The clocks go back on Sunday, but that extra hour in bed could be lost to us in a couple of years. The European Commission is proposing that we scrap daylight savings time in 2021. Each EU country will have to choose either summer or winter time and stick with it.

So, what should Ireland do? Should we opt for “summertime, all the time” which sounds like an early Beach Boys song. Or should it be “Winter is coming – forever”?

Daylight savings time was first introduced in April 1916 in Germany and Austria, to save coal and electricity during the war. The British followed suit three weeks later, bringing “summertime” to Ireland.

For farming, the old advantages of wintertime were having light in the morning for essential yard work. Electricity was in short supply. When rural electrification happened it usually meant a few light bulbs and perhaps a sacred heart lamp and a radio. That’s no longer important.

If we stay on wintertime all year, the sky would be brightening on the western horizon at about 1.30am in midsummer.
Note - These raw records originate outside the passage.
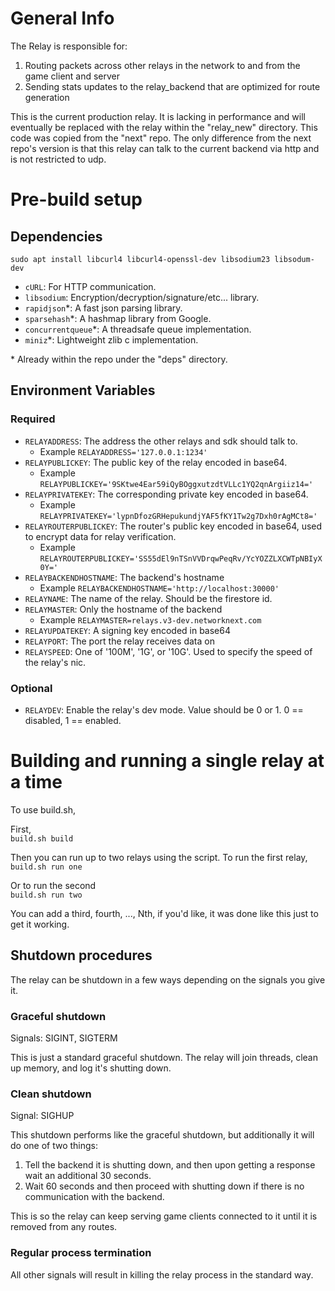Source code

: # General Info

The Relay is responsible for:

1. Routing packets across other relays in the network to and from the game client and server
2. Sending stats updates to the relay_backend that are optimized for route generation

This is the current production relay. It is lacking in performance and will eventually be replaced with the relay within the "relay_new" directory. This code was copied from the "next" repo. The only difference from the next repo's version is that this relay can talk to the current backend via http and is not restricted to udp.

# Pre-build setup

## Dependencies

`sudo apt install libcurl4 libcurl4-openssl-dev libsodium23 libsodum-dev`

- `cURL`: For HTTP communication.
- `libsodium`: Encryption/decryption/signature/etc... library.
- `rapidjson`\*: A fast json parsing library.
- `sparsehash`\*: A hashmap library from Google.
- `concurrentqueue`\*: A threadsafe queue implementation.
- `miniz`\*: Lightweight zlib c implementation.

\* Already within the repo under the "deps" directory.

## Environment Variables

### Required

- `RELAYADDRESS`: The address the other relays and sdk should talk to.
  - Example `RELAYADDRESS='127.0.0.1:1234'`
- `RELAYPUBLICKEY`: The public key of the relay encoded in base64.
  - Example `RELAYPUBLICKEY='9SKtwe4Ear59iQyBOggxutzdtVLLc1YQ2qnArgiiz14='`
- `RELAYPRIVATEKEY`: The corresponding private key encoded in base64.
  - Example `RELAYPRIVATEKEY='lypnDfozGRHepukundjYAF5fKY1Tw2g7Dxh0rAgMCt8='`
- `RELAYROUTERPUBLICKEY`: The router's public key encoded in base64, used to encrypt data for relay verification.
  - Example `RELAYROUTERPUBLICKEY='SS55dEl9nTSnVVDrqwPeqRv/YcYOZZLXCWTpNBIyX0Y='`
- `RELAYBACKENDHOSTNAME`: The backend's hostname
   - Example `RELAYBACKENDHOSTNAME='http://localhost:30000'`
- `RELAYNAME`: The name of the relay. Should be the firestore id.
- `RELAYMASTER`: Only the hostname of the backend
  - Example `RELAYMASTER=relays.v3-dev.networknext.com`
- `RELAYUPDATEKEY`: A signing key encoded in base64
- `RELAYPORT`: The port the relay receives data on
- `RELAYSPEED`: One of '100M', '1G', or '10G'. Used to specify the speed of the relay's nic.

### Optional

- `RELAYDEV`: Enable the relay's dev mode. Value should be 0 or 1. 0 == disabled, 1 == enabled.

# Building and running a single relay at a time

To use build.sh,

First, \
`build.sh build`

Then you can run up to two relays using the script. To run the first relay, \
`build.sh run one`

Or to run the second \
`build.sh run two`

You can add a third, fourth, ..., Nth, if you'd like, it was done like this just to get it working.

## Shutdown procedures

The relay can be shutdown in a few ways depending on the signals you give it.

### Graceful shutdown

Signals: SIGINT, SIGTERM

This is just a standard graceful shutdown. The relay will join threads, clean up memory, and log it's shutting down.

### Clean shutdown

Signal: SIGHUP

This shutdown performs like the graceful shutdown, but additionally it will do one of two things:

  1. Tell the backend it is shutting down, and then upon getting a response wait an additional 30 seconds.
  2. Wait 60 seconds and then proceed with shutting down if there is no communication with the backend.

This is so the relay can keep serving game clients connected to it until it is removed from any routes.

### Regular process termination

All other signals will result in killing the relay process in the standard way.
Coming out of a pub to the emerging morning would no longer be the preserve of lock-ins. Spring evenings wouldn’t see light last until 9pm until about 20 April, and the sun would set at 7.15pm on 1 September. Spring farm work benefits massively from the extra hour.

Later sunsets

Until 1916, Dublin was 25 minutes behind GMT, reflecting our later sunsets. Many towns had their own regional times, which were only harmonised with the adoption of daylight savings time. The idea of standard time was relatively novel. With travel being slow, and communications not much faster, having time measurement as a constant was not that important. The advent of trains and telegraphs, followed quickly by cars and telephones transformed the world.

Even at the height of the economic war, no Irish government post-Independence sought to restore a separate Irish timezone. Yet, the Republic of Ireland could be separated by a “time-border” from Northern Ireland.

There is no requirement for a post-Brexit Britain to obey an EU directive to scrap daylight savings time. And the effects won’t just be the BBC News at Ten coinciding with RTÉ’s Nine O’Clock News. Businesses will open and close at different times. On the plus side, if crossing the border takes an hour, you will get across at the same time as you joined the queue in one direction at least.